PROBLEM TO SOLVE. Copy every line in the listing that contains "generator".

── THE DATA

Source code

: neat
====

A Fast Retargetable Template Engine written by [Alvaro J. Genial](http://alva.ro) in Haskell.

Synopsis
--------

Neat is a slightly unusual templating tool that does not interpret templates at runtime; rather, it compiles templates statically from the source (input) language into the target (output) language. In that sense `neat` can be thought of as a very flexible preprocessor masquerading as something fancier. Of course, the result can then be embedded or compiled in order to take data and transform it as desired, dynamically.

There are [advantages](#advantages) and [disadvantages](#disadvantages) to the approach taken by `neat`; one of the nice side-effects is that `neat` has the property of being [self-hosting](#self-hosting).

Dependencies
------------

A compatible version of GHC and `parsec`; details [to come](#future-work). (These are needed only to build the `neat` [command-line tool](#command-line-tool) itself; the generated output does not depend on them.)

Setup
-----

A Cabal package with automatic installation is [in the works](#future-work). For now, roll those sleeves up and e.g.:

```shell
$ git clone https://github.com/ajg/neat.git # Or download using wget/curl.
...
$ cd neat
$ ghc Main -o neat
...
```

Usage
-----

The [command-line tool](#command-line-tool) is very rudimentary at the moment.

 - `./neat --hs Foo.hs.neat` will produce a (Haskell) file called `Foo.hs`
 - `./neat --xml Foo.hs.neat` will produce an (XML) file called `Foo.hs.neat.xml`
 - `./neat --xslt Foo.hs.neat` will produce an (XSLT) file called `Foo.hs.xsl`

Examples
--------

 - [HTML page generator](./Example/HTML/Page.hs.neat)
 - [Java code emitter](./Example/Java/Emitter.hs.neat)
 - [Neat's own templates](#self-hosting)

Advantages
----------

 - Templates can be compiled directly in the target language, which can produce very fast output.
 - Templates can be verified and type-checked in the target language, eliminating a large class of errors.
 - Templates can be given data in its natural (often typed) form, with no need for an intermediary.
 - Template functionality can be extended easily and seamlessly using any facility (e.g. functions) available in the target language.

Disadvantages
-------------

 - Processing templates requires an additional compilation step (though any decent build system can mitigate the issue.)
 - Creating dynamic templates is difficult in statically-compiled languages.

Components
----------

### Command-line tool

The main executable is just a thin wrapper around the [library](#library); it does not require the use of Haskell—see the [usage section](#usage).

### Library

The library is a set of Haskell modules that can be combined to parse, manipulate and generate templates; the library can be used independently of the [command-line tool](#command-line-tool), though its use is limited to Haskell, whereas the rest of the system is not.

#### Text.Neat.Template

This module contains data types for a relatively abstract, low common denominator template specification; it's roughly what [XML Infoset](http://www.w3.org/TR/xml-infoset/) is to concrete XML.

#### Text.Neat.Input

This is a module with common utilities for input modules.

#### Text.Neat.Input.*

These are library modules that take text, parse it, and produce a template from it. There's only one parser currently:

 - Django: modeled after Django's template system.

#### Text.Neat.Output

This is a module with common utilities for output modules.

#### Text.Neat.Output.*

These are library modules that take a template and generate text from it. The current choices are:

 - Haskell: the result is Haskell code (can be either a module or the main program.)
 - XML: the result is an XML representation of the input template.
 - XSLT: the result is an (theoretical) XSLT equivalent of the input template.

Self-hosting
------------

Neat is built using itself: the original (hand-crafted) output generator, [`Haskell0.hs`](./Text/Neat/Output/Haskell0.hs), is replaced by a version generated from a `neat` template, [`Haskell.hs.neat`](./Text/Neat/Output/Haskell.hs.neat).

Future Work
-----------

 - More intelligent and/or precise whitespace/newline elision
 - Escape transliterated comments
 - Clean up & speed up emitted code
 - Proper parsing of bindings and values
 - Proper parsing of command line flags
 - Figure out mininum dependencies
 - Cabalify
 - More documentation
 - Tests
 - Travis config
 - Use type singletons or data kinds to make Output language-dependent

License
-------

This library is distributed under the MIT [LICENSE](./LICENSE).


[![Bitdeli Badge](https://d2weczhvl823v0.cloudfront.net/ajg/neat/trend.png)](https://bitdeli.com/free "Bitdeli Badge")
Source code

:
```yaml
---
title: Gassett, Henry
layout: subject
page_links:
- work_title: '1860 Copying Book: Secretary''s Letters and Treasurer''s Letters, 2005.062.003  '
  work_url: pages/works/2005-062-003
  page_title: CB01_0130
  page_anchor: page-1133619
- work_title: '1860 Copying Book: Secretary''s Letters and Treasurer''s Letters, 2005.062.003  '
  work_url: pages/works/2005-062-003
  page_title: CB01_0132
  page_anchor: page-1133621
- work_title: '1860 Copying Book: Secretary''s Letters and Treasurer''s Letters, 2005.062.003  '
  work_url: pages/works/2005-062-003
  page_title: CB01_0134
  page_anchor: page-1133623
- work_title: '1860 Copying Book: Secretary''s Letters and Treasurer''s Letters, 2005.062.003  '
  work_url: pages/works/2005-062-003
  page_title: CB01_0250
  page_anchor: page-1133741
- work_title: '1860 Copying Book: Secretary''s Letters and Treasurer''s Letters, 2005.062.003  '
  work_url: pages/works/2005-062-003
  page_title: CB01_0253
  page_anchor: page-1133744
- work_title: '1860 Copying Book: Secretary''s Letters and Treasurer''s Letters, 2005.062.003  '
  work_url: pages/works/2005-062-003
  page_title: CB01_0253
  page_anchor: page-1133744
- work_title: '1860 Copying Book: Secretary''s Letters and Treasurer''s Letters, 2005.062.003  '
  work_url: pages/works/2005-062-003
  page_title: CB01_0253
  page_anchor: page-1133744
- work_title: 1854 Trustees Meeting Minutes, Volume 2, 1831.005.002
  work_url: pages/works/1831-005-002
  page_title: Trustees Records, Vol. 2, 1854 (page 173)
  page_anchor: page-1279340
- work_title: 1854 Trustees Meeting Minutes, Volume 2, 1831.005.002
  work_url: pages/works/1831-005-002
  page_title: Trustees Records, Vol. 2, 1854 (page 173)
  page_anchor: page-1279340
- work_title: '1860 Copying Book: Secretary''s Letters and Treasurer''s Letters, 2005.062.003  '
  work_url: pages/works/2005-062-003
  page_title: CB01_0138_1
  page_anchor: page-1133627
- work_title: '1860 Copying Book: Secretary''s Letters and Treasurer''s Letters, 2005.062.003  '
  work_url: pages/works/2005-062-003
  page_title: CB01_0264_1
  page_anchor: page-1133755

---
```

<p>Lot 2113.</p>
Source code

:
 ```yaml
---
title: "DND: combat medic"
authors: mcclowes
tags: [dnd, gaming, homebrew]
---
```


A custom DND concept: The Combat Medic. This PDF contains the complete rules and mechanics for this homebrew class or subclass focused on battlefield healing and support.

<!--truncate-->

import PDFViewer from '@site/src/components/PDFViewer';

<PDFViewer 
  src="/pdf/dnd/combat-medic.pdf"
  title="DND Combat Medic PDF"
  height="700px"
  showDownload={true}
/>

────

REPLY.
 - [HTML page generator](./Example/HTML/Page.hs.neat)
Neat is built using itself: the original (hand-crafted) output generator, [`Haskell0.hs`](./Text/Neat/Output/Haskell0.hs), is replaced by a version generated from a `neat` template, [`Haskell.hs.neat`](./Text/Neat/Output/Haskell.hs.neat).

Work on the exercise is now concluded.